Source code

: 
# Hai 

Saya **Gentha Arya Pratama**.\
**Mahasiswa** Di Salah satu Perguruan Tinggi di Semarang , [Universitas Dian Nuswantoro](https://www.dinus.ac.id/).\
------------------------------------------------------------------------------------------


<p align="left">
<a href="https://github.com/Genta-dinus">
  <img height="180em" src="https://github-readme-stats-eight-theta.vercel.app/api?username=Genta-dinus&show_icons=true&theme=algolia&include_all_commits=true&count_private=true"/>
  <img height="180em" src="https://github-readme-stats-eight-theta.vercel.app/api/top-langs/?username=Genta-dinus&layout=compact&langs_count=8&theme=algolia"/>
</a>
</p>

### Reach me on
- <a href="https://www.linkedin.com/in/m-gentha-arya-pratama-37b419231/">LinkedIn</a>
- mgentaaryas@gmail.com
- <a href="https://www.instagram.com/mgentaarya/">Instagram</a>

◇ ◇ ◇

:: YOUR TASK ::
Find the number of lines in the listing that carry the word "href". Only that figure should appear in the reply.

:: ANSWER SECTION ::
3